Thursday, May 11, 2017

May Clay Club Recap: PechaKucha-inspired presentations at Sweet Betsy Farm

Thanks to Karen Speer for hosting May Clay Club at the beautiful Sweet Betsy Farm! Karen and her husband Ed are beekeepers, and Karen gave a tour of the property, including the the chickens and bees, the Honey House, and Karen’s studio. The farm is super easy to get to from I-40 near Marion and yet somehow secluded and quiet.

Rachel Smith, Karen and I participated in giving PechaKucha-inspired presentations. PechaKucha presentations are supposed to consist of 20 images, each of which is discussed for just 20 seconds, for a total of six minutes and 40 seconds. As planned, we didn’t adhere strictly to these rules; the only requirements were that presentations be related to ceramics and last 5-7 minutes. Our topics and styles were all different. I enjoyed the process of doing a presentation like this - it was an interesting exercise to keep it short.

Rachel talked about her journey in pottery, starting with a pair of mugs she and her husband got when they married 43 years ago. She brought a small sample of her pottery collection, ranging from a small Alex Matisse pot from right here in Western North Carolina, to pieces from as far away as New Zealand, Italy and Portugal. Every time she uses those cups and mugs and dishes she is reminded of where she got them and who made them, as well as where and how they were made. She talked about getting to see and meet some of the potters who made those pieces and how being a potter enhanced those conversations and experiences, and also influenced her own journey as a potter to where she is now with her Reems Creek Pottery.

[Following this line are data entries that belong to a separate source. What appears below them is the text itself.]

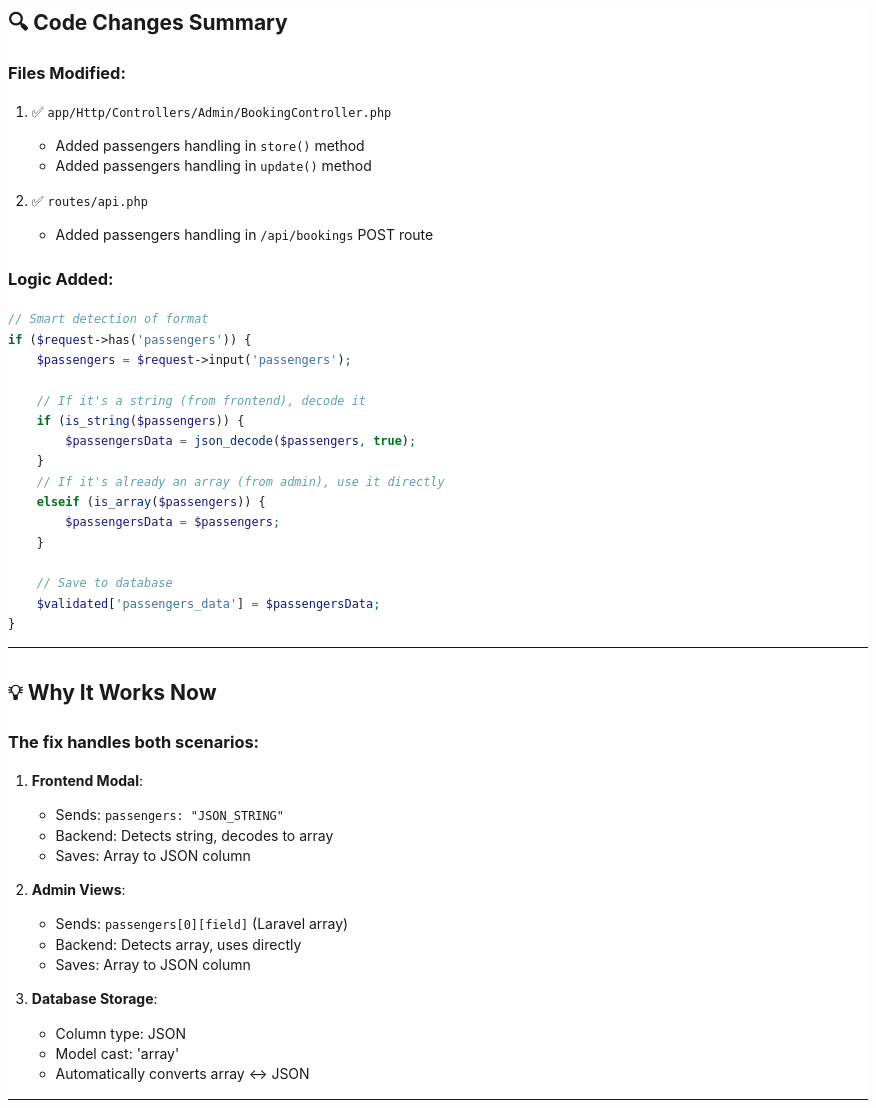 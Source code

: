 
## 🔍 Code Changes Summary

### Files Modified:
1. ✅ `app/Http/Controllers/Admin/BookingController.php`
   - Added passengers handling in `store()` method
   - Added passengers handling in `update()` method

2. ✅ `routes/api.php`
   - Added passengers handling in `/api/bookings` POST route

### Logic Added:
```php
// Smart detection of format
if ($request->has('passengers')) {
    $passengers = $request->input('passengers');
    
    // If it's a string (from frontend), decode it
    if (is_string($passengers)) {
        $passengersData = json_decode($passengers, true);
    }
    // If it's already an array (from admin), use it directly
    elseif (is_array($passengers)) {
        $passengersData = $passengers;
    }
    
    // Save to database
    $validated['passengers_data'] = $passengersData;
}
```

---

## 💡 Why It Works Now

### The fix handles both scenarios:

1. **Frontend Modal**:
   - Sends: `passengers: "JSON_STRING"`
   - Backend: Detects string, decodes to array
   - Saves: Array to JSON column

2. **Admin Views**:
   - Sends: `passengers[0][field]` (Laravel array)
   - Backend: Detects array, uses directly
   - Saves: Array to JSON column

3. **Database Storage**:
   - Column type: JSON
   - Model cast: 'array'
   - Automatically converts array ↔ JSON

---
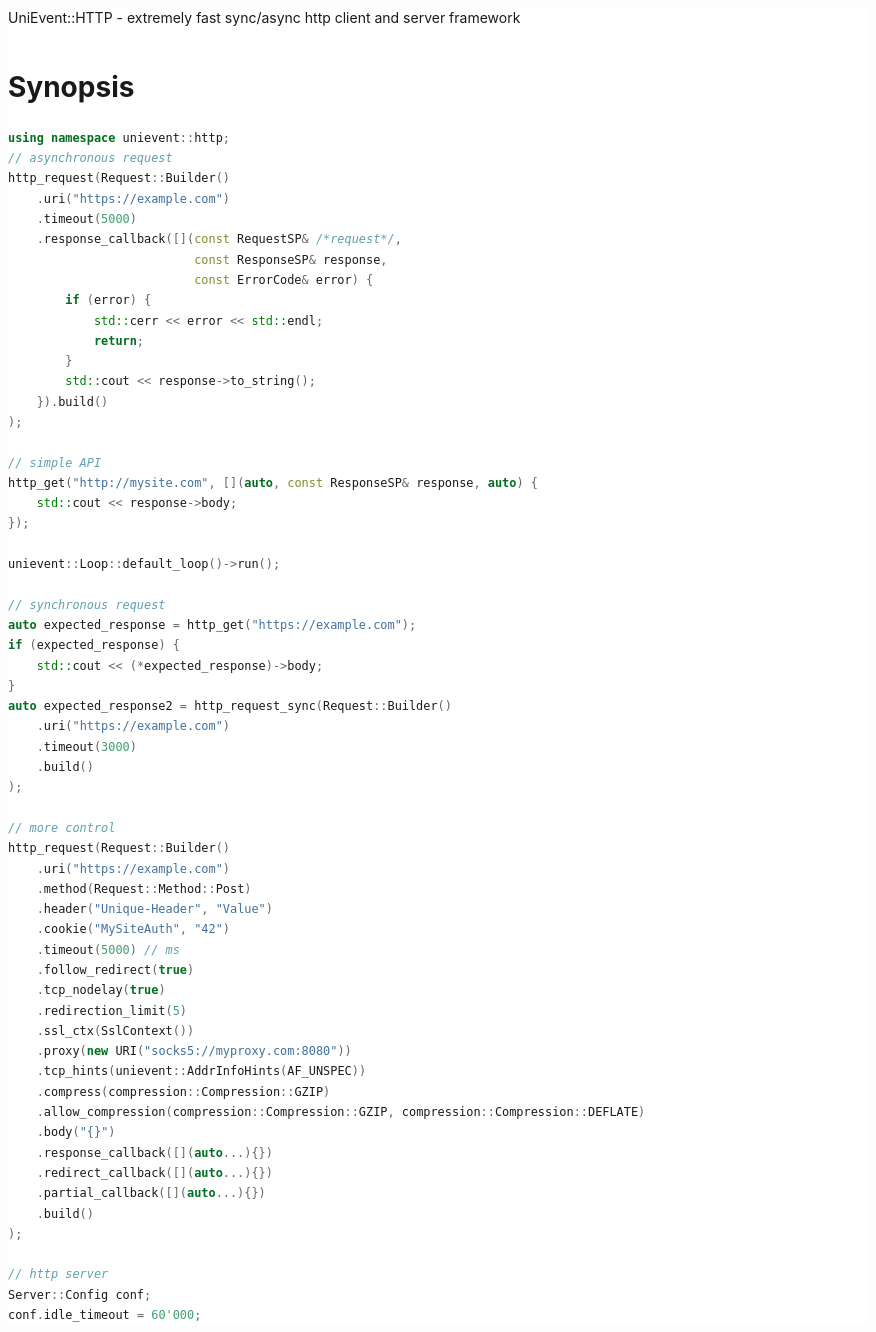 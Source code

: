 UniEvent::HTTP - extremely fast sync/async http client and server framework

# Synopsis
```cpp
using namespace unievent::http;
// asynchronous request
http_request(Request::Builder()
    .uri("https://example.com")
    .timeout(5000)
    .response_callback([](const RequestSP& /*request*/,
                          const ResponseSP& response,
                          const ErrorCode& error) {
        if (error) {
            std::cerr << error << std::endl;
            return;
        }
        std::cout << response->to_string();
    }).build()
);

// simple API
http_get("http://mysite.com", [](auto, const ResponseSP& response, auto) {
    std::cout << response->body;
});

unievent::Loop::default_loop()->run();

// synchronous request
auto expected_response = http_get("https://example.com");
if (expected_response) {
    std::cout << (*expected_response)->body;
}
auto expected_response2 = http_request_sync(Request::Builder()
    .uri("https://example.com")
    .timeout(3000)
    .build()
);

// more control
http_request(Request::Builder()
    .uri("https://example.com")
    .method(Request::Method::Post)
    .header("Unique-Header", "Value")
    .cookie("MySiteAuth", "42")
    .timeout(5000) // ms
    .follow_redirect(true)
    .tcp_nodelay(true)
    .redirection_limit(5)
    .ssl_ctx(SslContext())
    .proxy(new URI("socks5://myproxy.com:8080"))
    .tcp_hints(unievent::AddrInfoHints(AF_UNSPEC))
    .compress(compression::Compression::GZIP)
    .allow_compression(compression::Compression::GZIP, compression::Compression::DEFLATE)
    .body("{}")
    .response_callback([](auto...){})
    .redirect_callback([](auto...){})
    .partial_callback([](auto...){})
    .build()
);

// http server
Server::Config conf;
conf.idle_timeout = 60'000;
```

I talked about the Tarot Garden. This is a sculpture garden in Italy that was created by Niki de Saint Phalle (1930-2002). The garden is located in an old quarry and has more than 20 sculptures and structures based on the cards in a tarot deck. Niki de Saint Phalle started having the idea for her garden in the 1950s and was inspired by places like Park Güell in Barcelona, the Palais Idéal in France, Watts Tower in Los Angeles and the Monster Garden in Italy. She wanted to use ceramic mosaic in the garden but she didn’t know how to make ceramics. Venera Finocchiaro, a ceramic artist, ended up working on the garden because a friend of her brother was working at the garden and mentioned that they needed a ceramist. Finocchiaro first went to the garden to teach some of the assistants how to make the ceramic pieces. She later ended up working herself on the garden, even living inside the Empress (seen in the second photo below) along with Niki de Saint Phalle for several years.

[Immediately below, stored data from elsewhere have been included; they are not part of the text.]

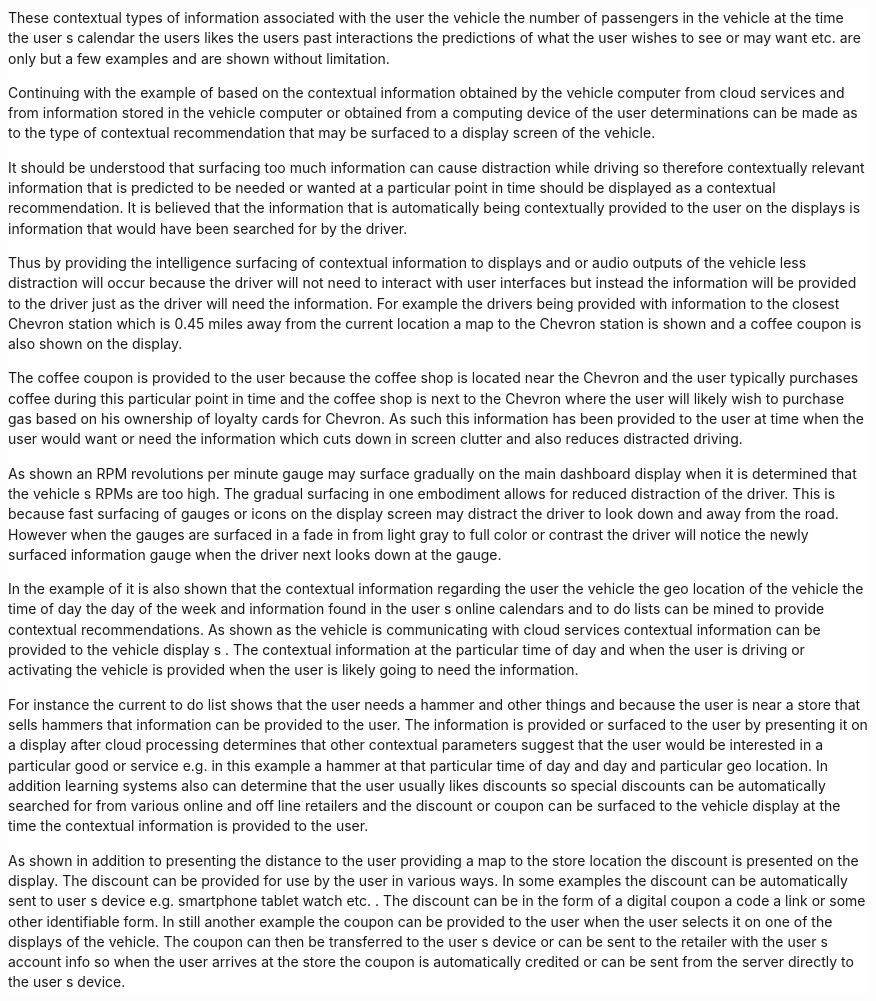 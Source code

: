 These contextual types of information associated with the user the vehicle the number of passengers in the vehicle at the time the user s calendar the users likes the users past interactions the predictions of what the user wishes to see or may want etc. are only but a few examples and are shown without limitation.

Continuing with the example of based on the contextual information obtained by the vehicle computer from cloud services and from information stored in the vehicle computer or obtained from a computing device of the user determinations can be made as to the type of contextual recommendation that may be surfaced to a display screen of the vehicle.

It should be understood that surfacing too much information can cause distraction while driving so therefore contextually relevant information that is predicted to be needed or wanted at a particular point in time should be displayed as a contextual recommendation. It is believed that the information that is automatically being contextually provided to the user on the displays is information that would have been searched for by the driver.

Thus by providing the intelligence surfacing of contextual information to displays and or audio outputs of the vehicle less distraction will occur because the driver will not need to interact with user interfaces but instead the information will be provided to the driver just as the driver will need the information. For example the drivers being provided with information to the closest Chevron station which is 0.45 miles away from the current location a map to the Chevron station is shown and a coffee coupon is also shown on the display.

The coffee coupon is provided to the user because the coffee shop is located near the Chevron and the user typically purchases coffee during this particular point in time and the coffee shop is next to the Chevron where the user will likely wish to purchase gas based on his ownership of loyalty cards for Chevron. As such this information has been provided to the user at time when the user would want or need the information which cuts down in screen clutter and also reduces distracted driving.

As shown an RPM revolutions per minute gauge may surface gradually on the main dashboard display when it is determined that the vehicle s RPMs are too high. The gradual surfacing in one embodiment allows for reduced distraction of the driver. This is because fast surfacing of gauges or icons on the display screen may distract the driver to look down and away from the road. However when the gauges are surfaced in a fade in from light gray to full color or contrast the driver will notice the newly surfaced information gauge when the driver next looks down at the gauge.

In the example of it is also shown that the contextual information regarding the user the vehicle the geo location of the vehicle the time of day the day of the week and information found in the user s online calendars and to do lists can be mined to provide contextual recommendations. As shown as the vehicle is communicating with cloud services contextual information can be provided to the vehicle display s . The contextual information at the particular time of day and when the user is driving or activating the vehicle is provided when the user is likely going to need the information.

For instance the current to do list shows that the user needs a hammer and other things and because the user is near a store that sells hammers that information can be provided to the user. The information is provided or surfaced to the user by presenting it on a display after cloud processing determines that other contextual parameters suggest that the user would be interested in a particular good or service e.g. in this example a hammer at that particular time of day and day and particular geo location. In addition learning systems also can determine that the user usually likes discounts so special discounts can be automatically searched for from various online and off line retailers and the discount or coupon can be surfaced to the vehicle display at the time the contextual information is provided to the user.

As shown in addition to presenting the distance to the user providing a map to the store location the discount is presented on the display. The discount can be provided for use by the user in various ways. In some examples the discount can be automatically sent to user s device e.g. smartphone tablet watch etc. . The discount can be in the form of a digital coupon a code a link or some other identifiable form. In still another example the coupon can be provided to the user when the user selects it on one of the displays of the vehicle. The coupon can then be transferred to the user s device or can be sent to the retailer with the user s account info so when the user arrives at the store the coupon is automatically credited or can be sent from the server directly to the user s device.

Karen titled her talk “Creativity is cumulative: the cross pollination of skills.” She talked about her journey in creativity in school, work and hobbies. She has ended up with a wide-ranging knowledge, and with skills in areas like color theory, inks/painting/drawing, working with resist materials, and design. Recently she took a workshop in Pysanka, the traditional Ukranian egg decorating process. This process uses wax resist, similar to how wax resist is used in ceramics. She was inspired to transfer this technique to her pottery, and she is now experimenting with it. She said this process is definitely different on clay, and can be quite challenging, but it has inspired her work and led her to incorporating it with other techniques, like with the wooden batik stamps from India that she had already been using. Her results are lovely, and she’s just in the early stages of incorporating these techniques!

Thanks to Rachel and Karen for preparing and presenting their presentations, to Karen and Ed (and their sweet dog Sapphire) for hosting us, and to everyone who came!